У меня не было никаких оснований подозревать Эринберга во всех пригрешениях, но предположение вполне могло оказаться правдивым. Мрачный и спокойный лавочник был холост и вёл отшельническое существование в доме за высоким забором, на самом краю элитного квартала. Казалось, что мирская суета утомляет его, и он всячески стремится от неё оградиться. Если в подвале Эринберга обнаружатся узники, Девятый Холм ещё долго не уснёт.
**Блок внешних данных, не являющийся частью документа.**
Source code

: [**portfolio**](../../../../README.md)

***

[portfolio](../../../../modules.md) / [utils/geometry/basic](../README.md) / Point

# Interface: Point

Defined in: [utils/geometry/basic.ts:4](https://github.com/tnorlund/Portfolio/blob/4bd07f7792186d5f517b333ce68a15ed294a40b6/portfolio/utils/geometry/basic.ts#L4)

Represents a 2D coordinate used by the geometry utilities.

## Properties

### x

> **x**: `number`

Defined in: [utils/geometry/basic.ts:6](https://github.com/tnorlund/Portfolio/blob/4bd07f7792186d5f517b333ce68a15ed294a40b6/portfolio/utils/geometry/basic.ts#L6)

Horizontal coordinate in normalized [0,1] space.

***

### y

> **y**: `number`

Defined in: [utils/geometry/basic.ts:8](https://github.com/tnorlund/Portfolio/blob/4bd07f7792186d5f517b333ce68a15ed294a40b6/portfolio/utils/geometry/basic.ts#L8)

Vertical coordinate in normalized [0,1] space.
– А кто ещё брал говядину? – спросила на всякий случай.
– Так, по мелочам, – Донат пожал плечом и едва не сбил жёлтую медовую липучку для мух, что барахталась над его головой, как толстая макаронина. – Бабки косточки брали на суп и своим собакам. Как и обычно.
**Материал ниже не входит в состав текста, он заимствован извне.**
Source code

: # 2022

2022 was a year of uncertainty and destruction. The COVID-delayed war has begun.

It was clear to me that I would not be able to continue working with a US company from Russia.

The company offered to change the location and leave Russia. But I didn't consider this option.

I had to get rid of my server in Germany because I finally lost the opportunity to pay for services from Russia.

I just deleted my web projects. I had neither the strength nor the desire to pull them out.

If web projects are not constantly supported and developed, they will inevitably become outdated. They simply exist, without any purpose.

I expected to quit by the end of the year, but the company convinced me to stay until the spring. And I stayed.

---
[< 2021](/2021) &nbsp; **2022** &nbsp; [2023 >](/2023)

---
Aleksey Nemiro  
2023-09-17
Я медленно отступила к двери. Всё, что я хотела, я уже услышала. Продолжать диалог не оставалось ни малейшего желания.
– Благодарю за ценную информацию, – мне не верилось, что всё прошло так гладко.
– Будьте любезны, жрица Альтеррони, – отойдя от ярости, Донат снова поменялся в лице. – Сообщите мне, было ли это связано с говядиной.
– Что было связано? – выскочило из моего рта.
Донат неоднозначно повёл глазами. А я – торопливо прикрыла лицо ладонью. Вот глупая! Теперь оставалось только надеяться, что Донат не придаст случайной реплике значения. И не подумает про несуществующих конкурентов. Получить с его увесистой ноги под зад мне совершенно не хотелось.
– Миазмы, – пояснил Донат, почесав поросшую щетиной щёку. – Вы же собрались искать заражённых.
– Да-да, – опомнилась я, вспоминая легенду, которую пять минут назад придумала сама. – Конечно, сообщу. Да помогут вам Покровители!
– Вам бы они помогли, – с сарказмом прокомментировал Донат.
Я вылетела за дверь и с наслаждением вдохнула воздух, пахнущий лесом. Задрала голову в небо, и верхушки сосен, торчащие из-за каменной ограды, закивали мне. Покровители сами привели меня сюда, чтобы развеять мои сомнения и страхи, и я оправдала их ожидания. Теперь нужно брать ноги в руки и бежать в амбулаторию: приём вот уже минут десять, как идёт. И хорошо, если Шири сообразил начать с перевязок и промывания ран.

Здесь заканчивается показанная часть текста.